Problem statement => Reproduce the listing below verbatim.

Records for this exercise =>
____

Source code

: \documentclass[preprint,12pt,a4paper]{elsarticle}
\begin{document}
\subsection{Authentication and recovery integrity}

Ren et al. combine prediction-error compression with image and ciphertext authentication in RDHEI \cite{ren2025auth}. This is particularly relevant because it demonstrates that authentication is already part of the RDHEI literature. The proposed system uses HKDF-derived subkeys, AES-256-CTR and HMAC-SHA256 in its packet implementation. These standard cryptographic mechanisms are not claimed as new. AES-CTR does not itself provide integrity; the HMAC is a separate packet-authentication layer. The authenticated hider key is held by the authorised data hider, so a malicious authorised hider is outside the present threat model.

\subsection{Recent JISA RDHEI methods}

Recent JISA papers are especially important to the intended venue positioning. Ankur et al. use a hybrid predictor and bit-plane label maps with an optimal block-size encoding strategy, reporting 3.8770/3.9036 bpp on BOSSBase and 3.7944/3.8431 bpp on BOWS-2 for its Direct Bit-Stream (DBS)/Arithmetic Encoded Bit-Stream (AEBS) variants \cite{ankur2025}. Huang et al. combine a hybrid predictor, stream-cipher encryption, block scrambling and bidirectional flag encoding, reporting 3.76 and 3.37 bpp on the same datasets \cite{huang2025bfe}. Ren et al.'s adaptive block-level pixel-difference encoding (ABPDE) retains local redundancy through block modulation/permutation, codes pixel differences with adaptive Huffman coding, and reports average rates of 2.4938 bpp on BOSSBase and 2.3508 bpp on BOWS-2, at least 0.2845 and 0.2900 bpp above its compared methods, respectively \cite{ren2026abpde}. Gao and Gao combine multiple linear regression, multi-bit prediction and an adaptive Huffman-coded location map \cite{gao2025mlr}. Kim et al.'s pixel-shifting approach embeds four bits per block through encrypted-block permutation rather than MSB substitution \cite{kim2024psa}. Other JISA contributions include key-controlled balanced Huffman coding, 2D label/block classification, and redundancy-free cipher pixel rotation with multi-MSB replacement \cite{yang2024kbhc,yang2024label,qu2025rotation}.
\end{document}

____

Result =>
Source code

: \documentclass[preprint,12pt,a4paper]{elsarticle}
\begin{document}
\subsection{Authentication and recovery integrity}

Ren et al. combine prediction-error compression with image and ciphertext authentication in RDHEI \cite{ren2025auth}. This is particularly relevant because it demonstrates that authentication is already part of the RDHEI literature. The proposed system uses HKDF-derived subkeys, AES-256-CTR and HMAC-SHA256 in its packet implementation. These standard cryptographic mechanisms are not claimed as new. AES-CTR does not itself provide integrity; the HMAC is a separate packet-authentication layer. The authenticated hider key is held by the authorised data hider, so a malicious authorised hider is outside the present threat model.

\subsection{Recent JISA RDHEI methods}

Recent JISA papers are especially important to the intended venue positioning. Ankur et al. use a hybrid predictor and bit-plane label maps with an optimal block-size encoding strategy, reporting 3.8770/3.9036 bpp on BOSSBase and 3.7944/3.8431 bpp on BOWS-2 for its Direct Bit-Stream (DBS)/Arithmetic Encoded Bit-Stream (AEBS) variants \cite{ankur2025}. Huang et al. combine a hybrid predictor, stream-cipher encryption, block scrambling and bidirectional flag encoding, reporting 3.76 and 3.37 bpp on the same datasets \cite{huang2025bfe}. Ren et al.'s adaptive block-level pixel-difference encoding (ABPDE) retains local redundancy through block modulation/permutation, codes pixel differences with adaptive Huffman coding, and reports average rates of 2.4938 bpp on BOSSBase and 2.3508 bpp on BOWS-2, at least 0.2845 and 0.2900 bpp above its compared methods, respectively \cite{ren2026abpde}. Gao and Gao combine multiple linear regression, multi-bit prediction and an adaptive Huffman-coded location map \cite{gao2025mlr}. Kim et al.'s pixel-shifting approach embeds four bits per block through encrypted-block permutation rather than MSB substitution \cite{kim2024psa}. Other JISA contributions include key-controlled balanced Huffman coding, 2D label/block classification, and redundancy-free cipher pixel rotation with multi-MSB replacement \cite{yang2024kbhc,yang2024label,qu2025rotation}.
\end{document}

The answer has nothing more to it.